**YOUR OBJECTIVE**
Using the records below, locate all lines containing "Management" and return them.

(Data entries)
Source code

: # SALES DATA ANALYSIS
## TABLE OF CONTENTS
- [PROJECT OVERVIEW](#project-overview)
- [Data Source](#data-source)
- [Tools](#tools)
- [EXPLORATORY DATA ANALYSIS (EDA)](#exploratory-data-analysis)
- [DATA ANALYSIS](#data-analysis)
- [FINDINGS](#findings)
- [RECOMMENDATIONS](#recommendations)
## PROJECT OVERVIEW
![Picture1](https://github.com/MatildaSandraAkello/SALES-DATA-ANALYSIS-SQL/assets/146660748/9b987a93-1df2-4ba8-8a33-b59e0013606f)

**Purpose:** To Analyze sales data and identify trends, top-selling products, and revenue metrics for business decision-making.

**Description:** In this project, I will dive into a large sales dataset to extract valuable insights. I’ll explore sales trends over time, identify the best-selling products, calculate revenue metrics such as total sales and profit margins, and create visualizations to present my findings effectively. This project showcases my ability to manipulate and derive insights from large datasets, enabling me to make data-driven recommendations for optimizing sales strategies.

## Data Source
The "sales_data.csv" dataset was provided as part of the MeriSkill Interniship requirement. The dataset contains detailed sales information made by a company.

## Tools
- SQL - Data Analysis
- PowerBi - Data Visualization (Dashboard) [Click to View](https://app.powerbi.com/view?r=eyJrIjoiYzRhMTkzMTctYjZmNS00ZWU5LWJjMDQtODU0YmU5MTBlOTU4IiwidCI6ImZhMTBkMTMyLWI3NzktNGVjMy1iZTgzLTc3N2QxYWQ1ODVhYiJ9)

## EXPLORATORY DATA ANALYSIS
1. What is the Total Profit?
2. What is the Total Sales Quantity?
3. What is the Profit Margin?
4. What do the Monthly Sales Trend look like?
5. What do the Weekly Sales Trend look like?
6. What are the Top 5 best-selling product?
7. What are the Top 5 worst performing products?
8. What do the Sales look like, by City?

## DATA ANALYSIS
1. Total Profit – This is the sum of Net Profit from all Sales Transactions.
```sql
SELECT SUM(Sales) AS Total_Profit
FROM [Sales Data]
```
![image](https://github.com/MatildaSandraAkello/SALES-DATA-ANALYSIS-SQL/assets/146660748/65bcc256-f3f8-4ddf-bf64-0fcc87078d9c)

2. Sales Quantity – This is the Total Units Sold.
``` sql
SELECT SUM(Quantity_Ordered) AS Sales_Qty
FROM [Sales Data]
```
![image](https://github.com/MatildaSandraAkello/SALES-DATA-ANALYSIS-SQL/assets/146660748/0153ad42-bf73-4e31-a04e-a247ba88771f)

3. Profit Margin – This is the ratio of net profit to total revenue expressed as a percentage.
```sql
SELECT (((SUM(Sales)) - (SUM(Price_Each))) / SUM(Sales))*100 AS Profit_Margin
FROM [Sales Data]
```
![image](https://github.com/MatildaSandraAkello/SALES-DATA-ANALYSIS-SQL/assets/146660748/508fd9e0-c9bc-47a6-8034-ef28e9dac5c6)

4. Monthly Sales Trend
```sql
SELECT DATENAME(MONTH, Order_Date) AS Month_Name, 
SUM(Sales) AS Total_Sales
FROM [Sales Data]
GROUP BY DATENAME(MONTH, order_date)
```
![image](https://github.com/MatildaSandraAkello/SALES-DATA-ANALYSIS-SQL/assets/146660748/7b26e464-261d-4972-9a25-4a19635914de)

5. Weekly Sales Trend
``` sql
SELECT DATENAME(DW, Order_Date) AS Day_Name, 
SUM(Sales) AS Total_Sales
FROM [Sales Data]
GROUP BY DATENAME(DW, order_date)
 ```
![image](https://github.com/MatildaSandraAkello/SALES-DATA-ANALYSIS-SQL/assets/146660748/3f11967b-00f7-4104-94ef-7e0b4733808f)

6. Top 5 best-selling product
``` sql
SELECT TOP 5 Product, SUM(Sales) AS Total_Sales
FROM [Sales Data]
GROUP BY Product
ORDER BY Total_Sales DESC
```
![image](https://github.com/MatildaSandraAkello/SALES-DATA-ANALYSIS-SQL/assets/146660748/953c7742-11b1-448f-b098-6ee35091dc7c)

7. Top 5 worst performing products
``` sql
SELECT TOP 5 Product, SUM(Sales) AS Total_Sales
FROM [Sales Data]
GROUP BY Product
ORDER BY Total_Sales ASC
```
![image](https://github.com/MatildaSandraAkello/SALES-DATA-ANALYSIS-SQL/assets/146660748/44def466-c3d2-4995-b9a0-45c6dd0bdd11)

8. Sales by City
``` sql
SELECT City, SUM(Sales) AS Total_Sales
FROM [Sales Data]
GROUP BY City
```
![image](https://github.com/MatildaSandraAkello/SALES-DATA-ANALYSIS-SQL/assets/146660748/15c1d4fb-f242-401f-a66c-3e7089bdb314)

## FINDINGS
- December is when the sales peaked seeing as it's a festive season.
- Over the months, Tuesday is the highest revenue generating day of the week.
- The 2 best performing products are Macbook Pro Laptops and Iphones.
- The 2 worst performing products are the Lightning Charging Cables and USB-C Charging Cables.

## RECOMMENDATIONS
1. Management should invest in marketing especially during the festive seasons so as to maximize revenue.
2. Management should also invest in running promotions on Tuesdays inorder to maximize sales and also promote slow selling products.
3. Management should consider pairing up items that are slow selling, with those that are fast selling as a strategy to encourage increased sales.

--

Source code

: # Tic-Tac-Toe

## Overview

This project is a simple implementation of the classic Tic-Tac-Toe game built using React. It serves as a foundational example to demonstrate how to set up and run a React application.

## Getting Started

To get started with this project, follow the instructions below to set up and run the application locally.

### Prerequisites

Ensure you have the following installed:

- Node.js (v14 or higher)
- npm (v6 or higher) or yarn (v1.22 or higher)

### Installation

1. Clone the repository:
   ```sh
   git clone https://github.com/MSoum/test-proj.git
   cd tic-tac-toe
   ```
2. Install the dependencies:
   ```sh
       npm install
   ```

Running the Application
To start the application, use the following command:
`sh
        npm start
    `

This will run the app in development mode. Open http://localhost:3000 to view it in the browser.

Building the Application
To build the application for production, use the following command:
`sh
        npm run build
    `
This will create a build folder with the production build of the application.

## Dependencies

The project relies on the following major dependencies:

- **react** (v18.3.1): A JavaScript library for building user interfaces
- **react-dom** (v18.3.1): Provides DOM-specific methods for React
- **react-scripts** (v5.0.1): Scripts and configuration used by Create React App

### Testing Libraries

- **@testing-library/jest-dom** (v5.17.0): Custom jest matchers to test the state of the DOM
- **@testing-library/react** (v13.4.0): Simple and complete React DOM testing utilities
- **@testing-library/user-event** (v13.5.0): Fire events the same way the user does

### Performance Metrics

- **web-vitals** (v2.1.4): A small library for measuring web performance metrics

**RESULT OF THIS TASK**
1. Management should invest in marketing especially during the festive seasons so as to maximize revenue.
2. Management should also invest in running promotions on Tuesdays inorder to maximize sales and also promote slow selling products.
3. Management should consider pairing up items that are slow selling, with those that are fast selling as a strategy to encourage increased sales.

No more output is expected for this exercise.